Right now, we don't have answers for any of those questions, though many think the attack's sophisticated and targeted nature could mean that state-sponsored hackers, perhaps with espionage in mind, were responsible for the campaign. There aren't any additional details in ASUS's press statement, a notice which mainly reviews the details of the incident:
A small number of devices have been implanted with malicious code through a sophisticated attack on our Live Update servers in an attempt to target a very small and specific user group. ASUS customer service has been reaching out to affected users and providing assistance to ensure that the security risks are removed.

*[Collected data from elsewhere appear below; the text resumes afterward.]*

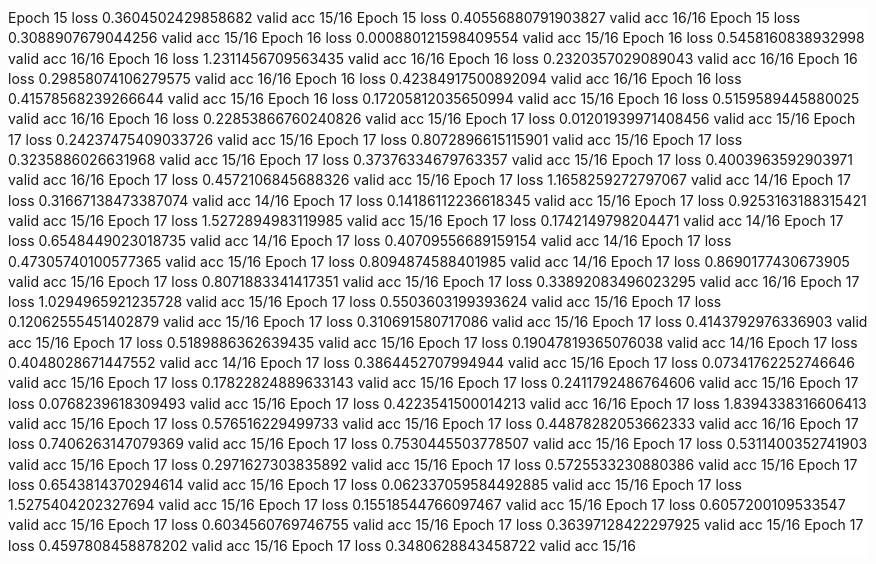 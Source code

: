 Epoch 15 loss 0.3604502429858682 valid acc 15/16
Epoch 15 loss 0.40556880791903827 valid acc 16/16
Epoch 15 loss 0.3088907679044256 valid acc 15/16
Epoch 16 loss 0.000880121598409554 valid acc 15/16
Epoch 16 loss 0.5458160838932998 valid acc 16/16
Epoch 16 loss 1.2311456709563435 valid acc 16/16
Epoch 16 loss 0.2320357029089043 valid acc 16/16
Epoch 16 loss 0.29858074106279575 valid acc 16/16
Epoch 16 loss 0.42384917500892094 valid acc 16/16
Epoch 16 loss 0.41578568239266644 valid acc 15/16
Epoch 16 loss 0.17205812035650994 valid acc 15/16
Epoch 16 loss 0.5159589445880025 valid acc 16/16
Epoch 16 loss 0.22853866760240826 valid acc 15/16
Epoch 17 loss 0.01201939971408456 valid acc 15/16
Epoch 17 loss 0.24237475409033726 valid acc 15/16
Epoch 17 loss 0.8072896615115901 valid acc 15/16
Epoch 17 loss 0.3235886026631968 valid acc 15/16
Epoch 17 loss 0.37376334679763357 valid acc 15/16
Epoch 17 loss 0.4003963592903971 valid acc 16/16
Epoch 17 loss 0.4572106845688326 valid acc 15/16
Epoch 17 loss 1.1658259272797067 valid acc 14/16
Epoch 17 loss 0.31667138473387074 valid acc 14/16
Epoch 17 loss 0.14186112236618345 valid acc 15/16
Epoch 17 loss 0.9253163188315421 valid acc 15/16
Epoch 17 loss 1.5272894983119985 valid acc 15/16
Epoch 17 loss 0.1742149798204471 valid acc 14/16
Epoch 17 loss 0.6548449023018735 valid acc 14/16
Epoch 17 loss 0.40709556689159154 valid acc 14/16
Epoch 17 loss 0.47305740100577365 valid acc 15/16
Epoch 17 loss 0.8094874588401985 valid acc 14/16
Epoch 17 loss 0.8690177430673905 valid acc 15/16
Epoch 17 loss 0.8071883341417351 valid acc 15/16
Epoch 17 loss 0.33892083496023295 valid acc 16/16
Epoch 17 loss 1.0294965921235728 valid acc 15/16
Epoch 17 loss 0.5503603199393624 valid acc 15/16
Epoch 17 loss 0.12062555451402879 valid acc 15/16
Epoch 17 loss 0.310691580717086 valid acc 15/16
Epoch 17 loss 0.4143792976336903 valid acc 15/16
Epoch 17 loss 0.5189886362639435 valid acc 15/16
Epoch 17 loss 0.19047819365076038 valid acc 14/16
Epoch 17 loss 0.4048028671447552 valid acc 14/16
Epoch 17 loss 0.3864452707994944 valid acc 15/16
Epoch 17 loss 0.07341762252746646 valid acc 15/16
Epoch 17 loss 0.17822824889633143 valid acc 15/16
Epoch 17 loss 0.2411792486764606 valid acc 15/16
Epoch 17 loss 0.0768239618309493 valid acc 15/16
Epoch 17 loss 0.4223541500014213 valid acc 16/16
Epoch 17 loss 1.8394338316606413 valid acc 15/16
Epoch 17 loss 0.576516229499733 valid acc 15/16
Epoch 17 loss 0.44878282053662333 valid acc 16/16
Epoch 17 loss 0.7406263147079369 valid acc 15/16
Epoch 17 loss 0.7530445503778507 valid acc 15/16
Epoch 17 loss 0.5311400352741903 valid acc 15/16
Epoch 17 loss 0.2971627303835892 valid acc 15/16
Epoch 17 loss 0.5725533230880386 valid acc 15/16
Epoch 17 loss 0.6543814370294614 valid acc 15/16
Epoch 17 loss 0.062337059584492885 valid acc 15/16
Epoch 17 loss 1.5275404202327694 valid acc 15/16
Epoch 17 loss 0.15518544766097467 valid acc 15/16
Epoch 17 loss 0.6057200109533547 valid acc 15/16
Epoch 17 loss 0.6034560769746755 valid acc 15/16
Epoch 17 loss 0.36397128422297925 valid acc 15/16
Epoch 17 loss 0.4597808458878202 valid acc 15/16
Epoch 17 loss 0.3480628843458722 valid acc 15/16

ASUS says it has implemented a fix in the latest version (3.6.8) of its Live Update software and introduced additional security measures to prevent similar attacks in the future. In addition, the company says it has created a security diagnostic tool that users can run on their affected PCs. The tool can be downloaded directly from ASUS's website. ASUS customers are just the latest in a growing group of victims who have suffered as the result of a supply-chain attack. Perhaps most infamously, consumer goods manufacturer Reckitt Benckiser and shipping conglomerate Maersk lost $100 million and $300 million in revenue, respectively, as a result of NotPetya ransomware that spread initially via a malicious automatic update for an accounting software package.